> _EXERCISE DIRECTIONS_
Restate each entry word for word, leaving nothing out.

[Saved entries]
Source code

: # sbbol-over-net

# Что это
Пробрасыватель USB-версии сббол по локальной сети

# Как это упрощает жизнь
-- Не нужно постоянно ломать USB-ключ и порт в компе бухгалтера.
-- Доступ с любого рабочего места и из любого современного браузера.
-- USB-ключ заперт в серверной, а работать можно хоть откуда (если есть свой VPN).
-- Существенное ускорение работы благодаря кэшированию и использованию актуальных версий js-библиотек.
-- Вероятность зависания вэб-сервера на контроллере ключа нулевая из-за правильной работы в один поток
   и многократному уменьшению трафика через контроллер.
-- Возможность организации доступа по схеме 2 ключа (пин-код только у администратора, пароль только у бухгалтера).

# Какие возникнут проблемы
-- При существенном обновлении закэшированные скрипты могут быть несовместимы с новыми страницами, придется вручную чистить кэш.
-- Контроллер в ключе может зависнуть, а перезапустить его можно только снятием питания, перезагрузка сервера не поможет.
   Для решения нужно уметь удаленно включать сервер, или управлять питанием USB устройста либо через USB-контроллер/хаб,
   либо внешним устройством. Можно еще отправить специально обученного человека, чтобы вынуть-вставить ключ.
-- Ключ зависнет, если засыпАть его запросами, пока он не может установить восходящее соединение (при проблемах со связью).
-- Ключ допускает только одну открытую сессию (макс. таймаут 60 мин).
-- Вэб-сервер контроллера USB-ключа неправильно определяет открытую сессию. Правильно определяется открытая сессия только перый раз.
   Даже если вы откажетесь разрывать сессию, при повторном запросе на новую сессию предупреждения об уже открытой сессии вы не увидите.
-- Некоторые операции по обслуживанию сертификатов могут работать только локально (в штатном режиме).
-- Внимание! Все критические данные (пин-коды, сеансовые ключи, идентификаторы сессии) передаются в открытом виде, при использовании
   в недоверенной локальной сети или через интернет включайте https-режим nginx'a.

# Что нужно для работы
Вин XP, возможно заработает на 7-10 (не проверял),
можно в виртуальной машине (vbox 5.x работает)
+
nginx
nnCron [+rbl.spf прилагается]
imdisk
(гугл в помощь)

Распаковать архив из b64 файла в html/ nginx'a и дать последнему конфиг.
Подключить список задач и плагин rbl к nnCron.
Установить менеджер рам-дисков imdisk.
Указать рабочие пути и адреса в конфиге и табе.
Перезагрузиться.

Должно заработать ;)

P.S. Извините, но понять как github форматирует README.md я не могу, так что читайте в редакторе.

> _SOLUTION TO THIS PROBLEM_
Source code

: # sbbol-over-net

# Что это
Пробрасыватель USB-версии сббол по локальной сети

# Как это упрощает жизнь
-- Не нужно постоянно ломать USB-ключ и порт в компе бухгалтера.
-- Доступ с любого рабочего места и из любого современного браузера.
-- USB-ключ заперт в серверной, а работать можно хоть откуда (если есть свой VPN).
-- Существенное ускорение работы благодаря кэшированию и использованию актуальных версий js-библиотек.
-- Вероятность зависания вэб-сервера на контроллере ключа нулевая из-за правильной работы в один поток
   и многократному уменьшению трафика через контроллер.
-- Возможность организации доступа по схеме 2 ключа (пин-код только у администратора, пароль только у бухгалтера).

# Какие возникнут проблемы
-- При существенном обновлении закэшированные скрипты могут быть несовместимы с новыми страницами, придется вручную чистить кэш.
-- Контроллер в ключе может зависнуть, а перезапустить его можно только снятием питания, перезагрузка сервера не поможет.
   Для решения нужно уметь удаленно включать сервер, или управлять питанием USB устройста либо через USB-контроллер/хаб,
   либо внешним устройством. Можно еще отправить специально обученного человека, чтобы вынуть-вставить ключ.
-- Ключ зависнет, если засыпАть его запросами, пока он не может установить восходящее соединение (при проблемах со связью).
-- Ключ допускает только одну открытую сессию (макс. таймаут 60 мин).
-- Вэб-сервер контроллера USB-ключа неправильно определяет открытую сессию. Правильно определяется открытая сессия только перый раз.
   Даже если вы откажетесь разрывать сессию, при повторном запросе на новую сессию предупреждения об уже открытой сессии вы не увидите.
-- Некоторые операции по обслуживанию сертификатов могут работать только локально (в штатном режиме).
-- Внимание! Все критические данные (пин-коды, сеансовые ключи, идентификаторы сессии) передаются в открытом виде, при использовании
   в недоверенной локальной сети или через интернет включайте https-режим nginx'a.

# Что нужно для работы
Вин XP, возможно заработает на 7-10 (не проверял),
можно в виртуальной машине (vbox 5.x работает)
+
nginx
nnCron [+rbl.spf прилагается]
imdisk
(гугл в помощь)

Распаковать архив из b64 файла в html/ nginx'a и дать последнему конфиг.
Подключить список задач и плагин rbl к nnCron.
Установить менеджер рам-дисков imdisk.
Указать рабочие пути и адреса в конфиге и табе.
Перезагрузиться.

Должно заработать ;)

P.S. Извините, но понять как github форматирует README.md я не могу, так что читайте в редакторе.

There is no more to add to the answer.